§ DIRECTIONS:
Quote every entry word for word.

§ MATERIAL PROVIDED:

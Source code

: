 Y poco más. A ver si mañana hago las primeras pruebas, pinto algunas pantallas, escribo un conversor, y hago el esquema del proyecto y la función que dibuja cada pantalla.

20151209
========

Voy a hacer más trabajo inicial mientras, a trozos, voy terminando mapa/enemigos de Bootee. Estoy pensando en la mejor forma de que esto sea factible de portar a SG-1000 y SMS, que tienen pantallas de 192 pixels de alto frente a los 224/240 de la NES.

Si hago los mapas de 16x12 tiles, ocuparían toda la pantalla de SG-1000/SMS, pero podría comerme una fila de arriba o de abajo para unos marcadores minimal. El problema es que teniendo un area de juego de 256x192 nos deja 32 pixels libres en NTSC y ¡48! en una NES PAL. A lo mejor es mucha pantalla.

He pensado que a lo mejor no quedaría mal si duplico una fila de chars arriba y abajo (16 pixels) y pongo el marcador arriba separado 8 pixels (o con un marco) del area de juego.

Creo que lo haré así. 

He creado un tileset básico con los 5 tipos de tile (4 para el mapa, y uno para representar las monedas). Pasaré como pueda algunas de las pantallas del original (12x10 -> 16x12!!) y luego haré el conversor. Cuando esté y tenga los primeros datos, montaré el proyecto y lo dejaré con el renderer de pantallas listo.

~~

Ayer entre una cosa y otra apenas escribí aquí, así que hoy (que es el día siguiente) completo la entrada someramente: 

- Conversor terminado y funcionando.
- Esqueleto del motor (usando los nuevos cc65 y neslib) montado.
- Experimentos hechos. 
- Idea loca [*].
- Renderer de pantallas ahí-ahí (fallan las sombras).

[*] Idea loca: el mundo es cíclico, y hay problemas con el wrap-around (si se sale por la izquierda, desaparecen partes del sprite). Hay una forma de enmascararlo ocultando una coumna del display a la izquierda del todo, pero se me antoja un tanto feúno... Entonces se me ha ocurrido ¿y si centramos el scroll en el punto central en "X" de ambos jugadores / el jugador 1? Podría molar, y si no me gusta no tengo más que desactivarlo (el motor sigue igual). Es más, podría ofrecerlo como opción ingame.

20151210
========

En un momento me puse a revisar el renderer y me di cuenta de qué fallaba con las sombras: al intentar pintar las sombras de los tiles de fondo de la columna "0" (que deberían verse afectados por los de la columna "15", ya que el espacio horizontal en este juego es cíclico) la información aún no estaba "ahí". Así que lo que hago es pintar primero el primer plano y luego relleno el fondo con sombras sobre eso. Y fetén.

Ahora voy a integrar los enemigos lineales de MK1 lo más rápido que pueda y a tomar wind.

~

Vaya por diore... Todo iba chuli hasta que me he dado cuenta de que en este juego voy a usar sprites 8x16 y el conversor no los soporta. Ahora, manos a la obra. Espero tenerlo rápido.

§ YOUR SOLUTION:
Source code

: Y poco más. A ver si mañana hago las primeras pruebas, pinto algunas pantallas, escribo un conversor, y hago el esquema del proyecto y la función que dibuja cada pantalla.

20151209
========

Voy a hacer más trabajo inicial mientras, a trozos, voy terminando mapa/enemigos de Bootee. Estoy pensando en la mejor forma de que esto sea factible de portar a SG-1000 y SMS, que tienen pantallas de 192 pixels de alto frente a los 224/240 de la NES.

Si hago los mapas de 16x12 tiles, ocuparían toda la pantalla de SG-1000/SMS, pero podría comerme una fila de arriba o de abajo para unos marcadores minimal. El problema es que teniendo un area de juego de 256x192 nos deja 32 pixels libres en NTSC y ¡48! en una NES PAL. A lo mejor es mucha pantalla.

He pensado que a lo mejor no quedaría mal si duplico una fila de chars arriba y abajo (16 pixels) y pongo el marcador arriba separado 8 pixels (o con un marco) del area de juego.

Creo que lo haré así. 

He creado un tileset básico con los 5 tipos de tile (4 para el mapa, y uno para representar las monedas). Pasaré como pueda algunas de las pantallas del original (12x10 -> 16x12!!) y luego haré el conversor. Cuando esté y tenga los primeros datos, montaré el proyecto y lo dejaré con el renderer de pantallas listo.

~~

Ayer entre una cosa y otra apenas escribí aquí, así que hoy (que es el día siguiente) completo la entrada someramente: 

- Conversor terminado y funcionando.
- Esqueleto del motor (usando los nuevos cc65 y neslib) montado.
- Experimentos hechos. 
- Idea loca [*].
- Renderer de pantallas ahí-ahí (fallan las sombras).

[*] Idea loca: el mundo es cíclico, y hay problemas con el wrap-around (si se sale por la izquierda, desaparecen partes del sprite). Hay una forma de enmascararlo ocultando una coumna del display a la izquierda del todo, pero se me antoja un tanto feúno... Entonces se me ha ocurrido ¿y si centramos el scroll en el punto central en "X" de ambos jugadores / el jugador 1? Podría molar, y si no me gusta no tengo más que desactivarlo (el motor sigue igual). Es más, podría ofrecerlo como opción ingame.

20151210
========

En un momento me puse a revisar el renderer y me di cuenta de qué fallaba con las sombras: al intentar pintar las sombras de los tiles de fondo de la columna "0" (que deberían verse afectados por los de la columna "15", ya que el espacio horizontal en este juego es cíclico) la información aún no estaba "ahí". Así que lo que hago es pintar primero el primer plano y luego relleno el fondo con sombras sobre eso. Y fetén.

Ahora voy a integrar los enemigos lineales de MK1 lo más rápido que pueda y a tomar wind.

~

Vaya por diore... Todo iba chuli hasta que me he dado cuenta de que en este juego voy a usar sprites 8x16 y el conversor no los soporta. Ahora, manos a la obra. Espero tenerlo rápido.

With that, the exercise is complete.